• [Source texts of formatted documents]:
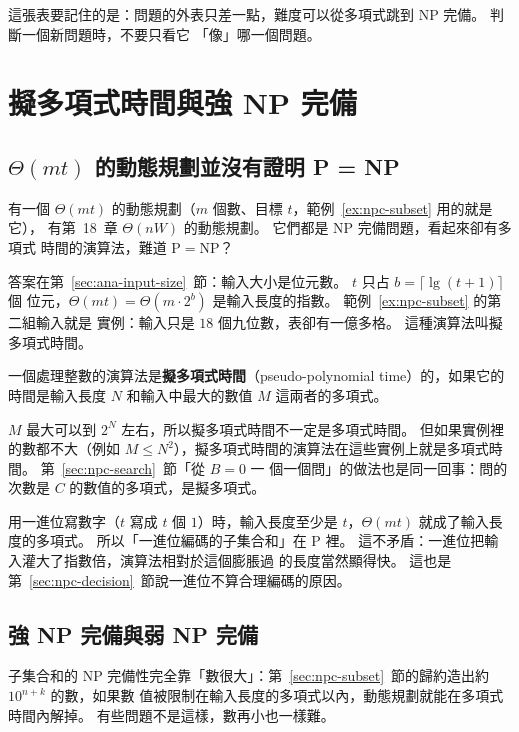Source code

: 這張表要記住的是：問題的外表只差一點，難度可以從多項式跳到 NP 完備。 判斷一個新問題時，不要只看它
「像」哪一個問題。

\section{擬多項式時間與強 NP 完備}
\label{sec:npc-pseudo}

\subsection{\texorpdfstring{$\Theta(mt)$}{Θ(mt)} 的動態規劃並沒有證明 P = NP}

 有一個 $\Theta(mt)$ 的動態規劃（$m$ 個數、目標 $t$，範例~\ref{ex:npc-subset} 用的就是
它）， 有第~18~章 $\Theta(nW)$ 的動態規劃。 它們都是 NP 完備問題，看起來卻有多項式
時間的演算法，難道 $\mathrm{P} = \mathrm{NP}$？

答案在第~\ref{sec:ana-input-size}~節：輸入大小是位元數。 $t$ 只占 $b = \lceil \lg(t + 1) \rceil$ 個
位元，$\Theta(mt) = \Theta(m \cdot 2^b)$ 是輸入長度的指數。 範例~\ref{ex:npc-subset} 的第二組輸入就是
實例：輸入只是 $18$ 個九位數，表卻有一億多格。 這種演算法叫擬多項式時間。

\begin{definition}[擬多項式時間]
\label{def:npc-pseudo}
一個處理整數的演算法是\textbf{擬多項式時間}（pseudo-polynomial time）的，如果它的時間是輸入長度 $N$
和輸入中最大的數值 $M$ 這兩者的多項式。
\end{definition}

$M$ 最大可以到 $2^N$ 左右，所以擬多項式時間不一定是多項式時間。 但如果實例裡的數都不大（例如 $M \le
N^2$），擬多項式時間的演算法在這些實例上就是多項式時間。 第~\ref{sec:npc-search}~節「從 $B = 0$ 一
個一個問」的做法也是同一回事：問的次數是 $C$ 的數值的多項式，是擬多項式。

用一進位寫數字（$t$ 寫成 $t$ 個 $1$）時，輸入長度至少是 $t$，$\Theta(mt)$ 就成了輸入長度的多項式。
所以「一進位編碼的子集合和」在 P 裡。 這不矛盾：一進位把輸入灌大了指數倍，演算法相對於這個膨脹過
的長度當然顯得快。 這也是第~\ref{sec:npc-decision}~節說一進位不算合理編碼的原因。

\subsection{強 NP 完備與弱 NP 完備}

子集合和的 NP 完備性完全靠「數很大」：第~\ref{sec:npc-subset}~節的歸約造出約 $10^{n+k}$ 的數，如果數
值被限制在輸入長度的多項式以內，動態規劃就能在多項式時間內解掉。 有些問題不是這樣，數再小也一樣難。

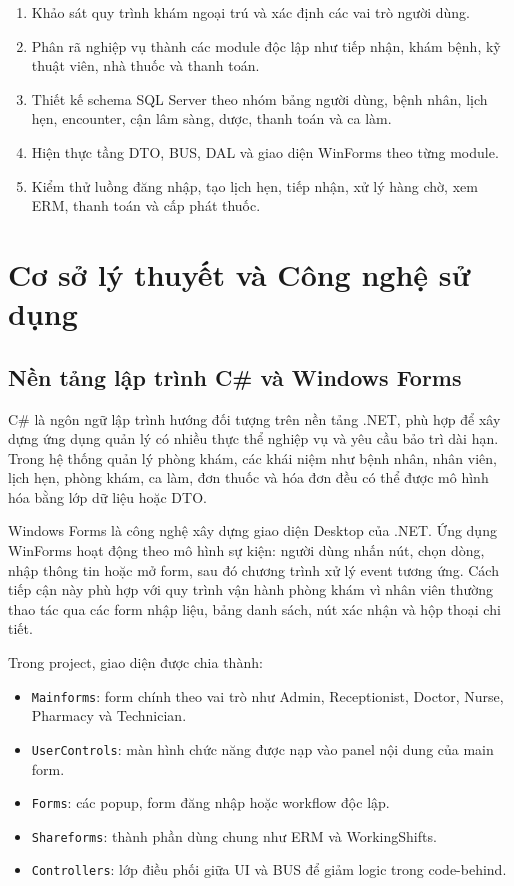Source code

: \documentclass[12pt,a4paper]{article}
\numberwithin{figure}{subsection}
\numberwithin{table}{subsection}
\begin{document}
\begin{enumerate}
    \item Khảo sát quy trình khám ngoại trú và xác định các vai trò người dùng.
    \item Phân rã nghiệp vụ thành các module độc lập như tiếp nhận, khám bệnh, kỹ thuật viên, nhà thuốc và thanh toán.
    \item Thiết kế schema SQL Server theo nhóm bảng người dùng, bệnh nhân, lịch hẹn, encounter, cận lâm sàng, dược, thanh toán và ca làm.
    \item Hiện thực tầng DTO, BUS, DAL và giao diện WinForms theo từng module.
    \item Kiểm thử luồng đăng nhập, tạo lịch hẹn, tiếp nhận, xử lý hàng chờ, xem ERM, thanh toán và cấp phát thuốc.
\end{enumerate}

\section{Cơ sở lý thuyết và Công nghệ sử dụng}

\subsection{Nền tảng lập trình C\# và Windows Forms}

C\# là ngôn ngữ lập trình hướng đối tượng trên nền tảng .NET, phù hợp để xây dựng ứng dụng quản lý có nhiều thực thể nghiệp vụ và yêu cầu bảo trì dài hạn. Trong hệ thống quản lý phòng khám, các khái niệm như bệnh nhân, nhân viên, lịch hẹn, phòng khám, ca làm, đơn thuốc và hóa đơn đều có thể được mô hình hóa bằng lớp dữ liệu hoặc DTO.

Windows Forms là công nghệ xây dựng giao diện Desktop của .NET. Ứng dụng WinForms hoạt động theo mô hình sự kiện: người dùng nhấn nút, chọn dòng, nhập thông tin hoặc mở form, sau đó chương trình xử lý event tương ứng. Cách tiếp cận này phù hợp với quy trình vận hành phòng khám vì nhân viên thường thao tác qua các form nhập liệu, bảng danh sách, nút xác nhận và hộp thoại chi tiết.

Trong project, giao diện được chia thành:

\begin{itemize}
    \item \texttt{Mainforms}: form chính theo vai trò như Admin, Receptionist, Doctor, Nurse, Pharmacy và Technician.
    \item \texttt{UserControls}: màn hình chức năng được nạp vào panel nội dung của main form.
    \item \texttt{Forms}: các popup, form đăng nhập hoặc workflow độc lập.
    \item \texttt{Shareforms}: thành phần dùng chung như ERM và WorkingShifts.
    \item \texttt{Controllers}: lớp điều phối giữa UI và BUS để giảm logic trong code-behind.
\end{itemize}
\end{document}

• [Exercise instructions]: Look above for the line with "的長度當然顯得快。 這也是第"; quote it and every line after it, stopping after the line with "sở lý thuyết", exactly, with nothing added and without pictures.

• [Result of the task]:
的長度當然顯得快。 這也是第~\ref{sec:npc-decision}~節說一進位不算合理編碼的原因。

\subsection{強 NP 完備與弱 NP 完備}

子集合和的 NP 完備性完全靠「數很大」：第~\ref{sec:npc-subset}~節的歸約造出約 $10^{n+k}$ 的數，如果數
值被限制在輸入長度的多項式以內，動態規劃就能在多項式時間內解掉。 有些問題不是這樣，數再小也一樣難。

Source code

: \documentclass[12pt,a4paper]{article}
\numberwithin{figure}{subsection}
\numberwithin{table}{subsection}
\begin{document}
\begin{enumerate}
    \item Khảo sát quy trình khám ngoại trú và xác định các vai trò người dùng.
    \item Phân rã nghiệp vụ thành các module độc lập như tiếp nhận, khám bệnh, kỹ thuật viên, nhà thuốc và thanh toán.
    \item Thiết kế schema SQL Server theo nhóm bảng người dùng, bệnh nhân, lịch hẹn, encounter, cận lâm sàng, dược, thanh toán và ca làm.
    \item Hiện thực tầng DTO, BUS, DAL và giao diện WinForms theo từng module.
    \item Kiểm thử luồng đăng nhập, tạo lịch hẹn, tiếp nhận, xử lý hàng chờ, xem ERM, thanh toán và cấp phát thuốc.
\end{enumerate}

\section{Cơ sở lý thuyết và Công nghệ sử dụng}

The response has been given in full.